Donald Trump’s campaign said Saturday it has fired top political adviser Roger Stone — who promptly denied being let go and insisted he had quit.

….“Mr. Trump fired Roger Stone last night. We have a tremendously successful campaign and Roger wanted to use the campaign for his own personal publicity. He has had a number of articles about him recently and Mr. Trump wants to keep the focus of the campaign on how to Make America Great Again,” a campaign spokesperson said in a statement.

Stone, however, told CNN that he “categorically denies” being fired, and provided what he said was his resignation letter.
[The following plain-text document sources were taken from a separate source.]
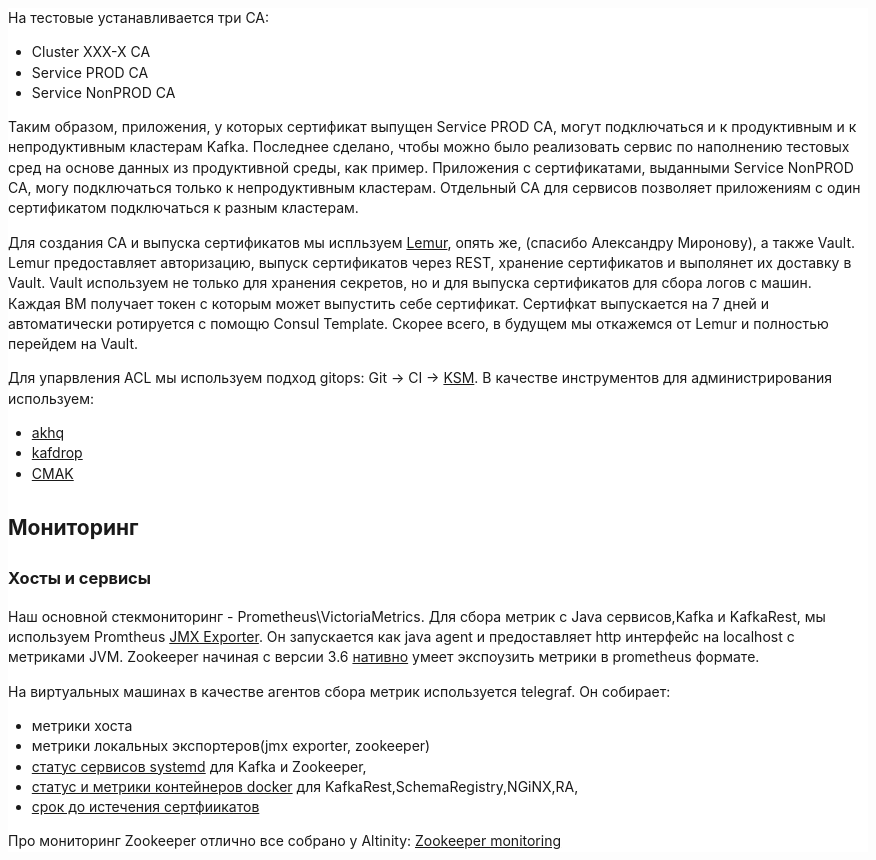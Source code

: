 На тестовые устанавливается три CA: 
* Cluster XXX-X CA
* Service PROD CA
* Service NonPROD CA

Таким образом, приложения, у которых сертификат выпущен Service PROD CA, могут подключаться и к продуктивным и к непродуктивным кластерам Kafka. Последнее сделано, чтобы можно было реализовать сервис по наполнению тестовых сред на основе данных из продуктивной среды, как пример.
Приложения с сертификатами, выданными Service NonPROD CA, могу подключаться только к непродуктивным кластерам.
Отдельный CA для сервисов позволяет приложениям с один сертификатом подключаться к разным кластерам.

Для создания CA и выпуска сертификатов мы испльзуем [Lemur](https://github.com/netflix/lemur), опять же, (спасибо Александру Миронову), а также Vault.
Lemur предоставляет авторизацию, выпуск сертификатов через REST, хранение сертификатов и выполянет их доставку в Vault.
Vault используем не только для хранения секретов, но и для выпуска сертификатов для сбора логов с машин. Каждая ВМ получает токен с которым может выпустить себе сертификат. Сертифкат выпускается на 7 дней и автоматически ротируется с помощю Consul Template.
Скорее всего, в будущем мы откажемся от Lemur и полностью перейдем на Vault.

Для упарвления ACL мы используем подход gitops: Git -> CI -> [KSM](https://github.com/conduktor/kafka-security-manager).
В качестве инструментов для администрирования используем:
* [akhq](https://github.com/tchiotludo/akhq)
* [kafdrop](https://github.com/obsidiandynamics/kafdrop)
* [CMAK](https://github.com/yahoo/CMAK)


## Мониторинг

### Хосты и сервисы

Наш основной стекмониторинг - Prometheus\VictoriaMetrics. 
Для сбора метрик с Java сервисов,Kafka и KafkaRest, мы используем Promtheus [JMX Exporter](https://github.com/prometheus/jmx_exporter). Он запускается как java agent и предоставляет http интерфейс на localhost с метриками JVM.
Zookeeper начиная с версии 3.6 [нативно](https://github.com/apache/zookeeper/pull/977/files) умеет экспоузить метрики в prometheus формате.

На виртуальных машинах в качестве агентов сбора метрик используется telegraf.
Он собирает:
- метрики хоста
- метрики локальных экспортеров(jmx exporter, zookeeper) 
- [cтатус сервисов systemd](https://github.com/influxdata/telegraf/tree/master/plugins/inputs/systemd_units) для Kafka и Zookeeper, 
- [статус и метрики контейнеров docker](https://github.com/influxdata/telegraf/tree/master/plugins/inputs/docker) для KafkaRest,SchemaRegistry,NGiNX,RA, 
- [срок до истечения сертфиикатов](https://github.com/influxdata/telegraf/tree/master/plugins/inputs/x509_cert)

Про мониторинг Zookeeper отлично все собрано у Altinity: [Zookeeper monitoring](https://kb.altinity.com/altinity-kb-setup-and-maintenance/altinity-kb-zookeeper/zookeeper-monitoring/)
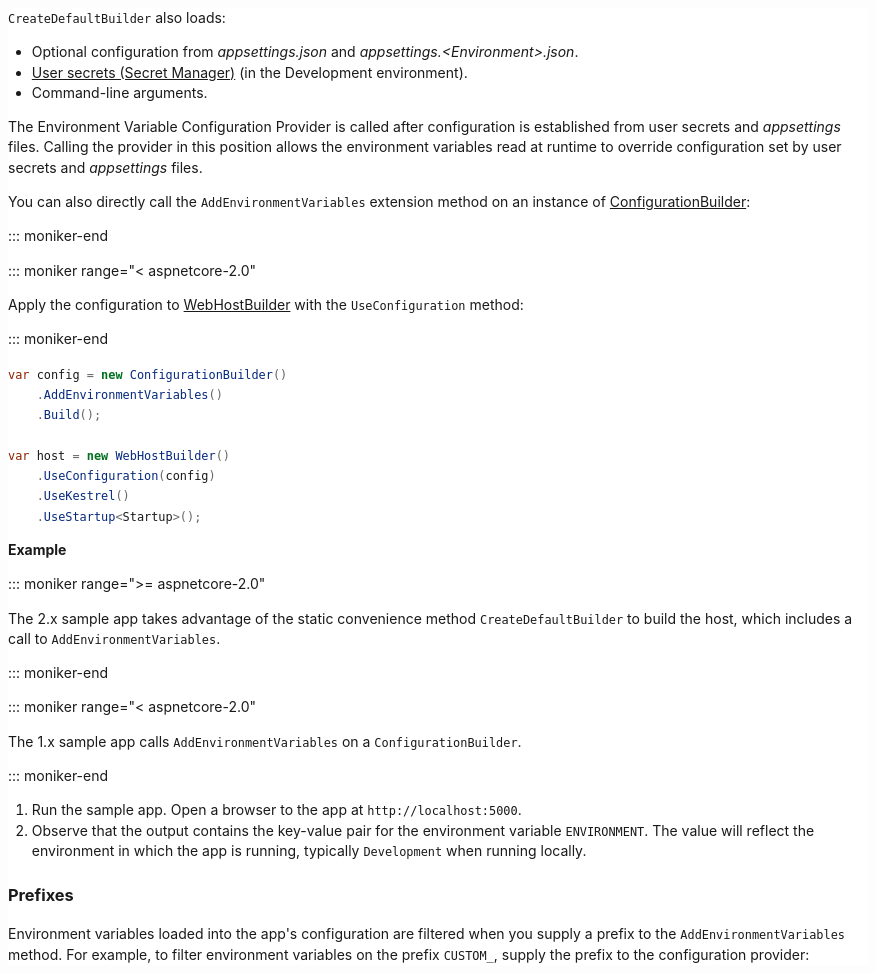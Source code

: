 `CreateDefaultBuilder` also loads:

* Optional configuration from *appsettings.json* and *appsettings.&lt;Environment&gt;.json*.
* [User secrets (Secret Manager)](xref:security/app-secrets) (in the Development environment).
* Command-line arguments.

The Environment Variable Configuration Provider is called after configuration is established from user secrets and *appsettings* files. Calling the provider in this position allows the environment variables read at runtime to override configuration set by user secrets and *appsettings* files.

You can also directly call the `AddEnvironmentVariables` extension method on an instance of [ConfigurationBuilder](/dotnet/api/microsoft.extensions.configuration.configurationbuilder):

::: moniker-end

::: moniker range="< aspnetcore-2.0"

Apply the configuration to [WebHostBuilder](/dotnet/api/microsoft.aspnetcore.hosting.webhostbuilder) with the `UseConfiguration` method:

::: moniker-end

```csharp
var config = new ConfigurationBuilder()
    .AddEnvironmentVariables()
    .Build();

var host = new WebHostBuilder()
    .UseConfiguration(config)
    .UseKestrel()
    .UseStartup<Startup>();
```

**Example**

::: moniker range=">= aspnetcore-2.0"

The 2.x sample app takes advantage of the static convenience method `CreateDefaultBuilder` to build the host, which includes a call to `AddEnvironmentVariables`.

::: moniker-end

::: moniker range="< aspnetcore-2.0"

The 1.x sample app calls `AddEnvironmentVariables` on a `ConfigurationBuilder`.

::: moniker-end

1. Run the sample app. Open a browser to the app at `http://localhost:5000`.
1. Observe that the output contains the key-value pair for the environment variable `ENVIRONMENT`. The value will reflect the environment in which the app is running, typically `Development` when running locally.

### Prefixes

Environment variables loaded into the app's configuration are filtered when you supply a prefix to the `AddEnvironmentVariables` method. For example, to filter environment variables on the prefix `CUSTOM_`, supply the prefix to the configuration provider:
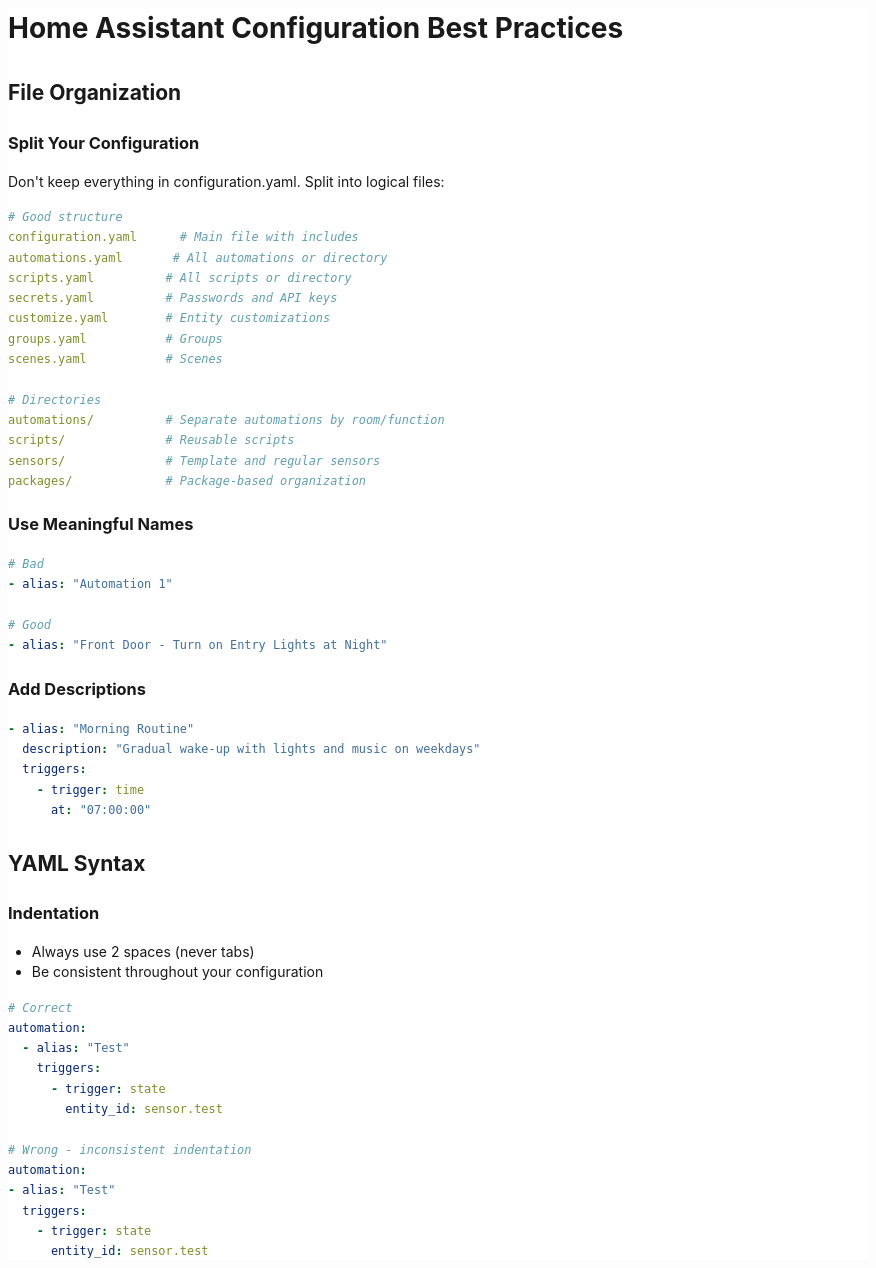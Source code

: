 # Home Assistant Configuration Best Practices

## File Organization

### Split Your Configuration
Don't keep everything in configuration.yaml. Split into logical files:

```yaml
# Good structure
configuration.yaml      # Main file with includes
automations.yaml       # All automations or directory
scripts.yaml          # All scripts or directory
secrets.yaml          # Passwords and API keys
customize.yaml        # Entity customizations
groups.yaml           # Groups
scenes.yaml           # Scenes

# Directories
automations/          # Separate automations by room/function
scripts/              # Reusable scripts
sensors/              # Template and regular sensors
packages/             # Package-based organization
```

### Use Meaningful Names
```yaml
# Bad
- alias: "Automation 1"
  
# Good
- alias: "Front Door - Turn on Entry Lights at Night"
```

### Add Descriptions
```yaml
- alias: "Morning Routine"
  description: "Gradual wake-up with lights and music on weekdays"
  triggers:
    - trigger: time
      at: "07:00:00"
```

## YAML Syntax

### Indentation
- Always use 2 spaces (never tabs)
- Be consistent throughout your configuration

```yaml
# Correct
automation:
  - alias: "Test"
    triggers:
      - trigger: state
        entity_id: sensor.test
        
# Wrong - inconsistent indentation
automation:
- alias: "Test"
  triggers:
    - trigger: state
      entity_id: sensor.test
```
Allegedly, Stone quit because he was unhappy about Trump’s “food fight with @megynkelly” taking attention away from “core issue messages.” Please raise your hand if you ever believed this. Roger Stone lives for televised food fights and has less than zero interest in policy messaging. I know that Trump and Stone had supposedly been bickering for weeks, but even if that were true, it’s hardly credible that the Megyn Kelly affair would have been the thing to finally tip him over the edge.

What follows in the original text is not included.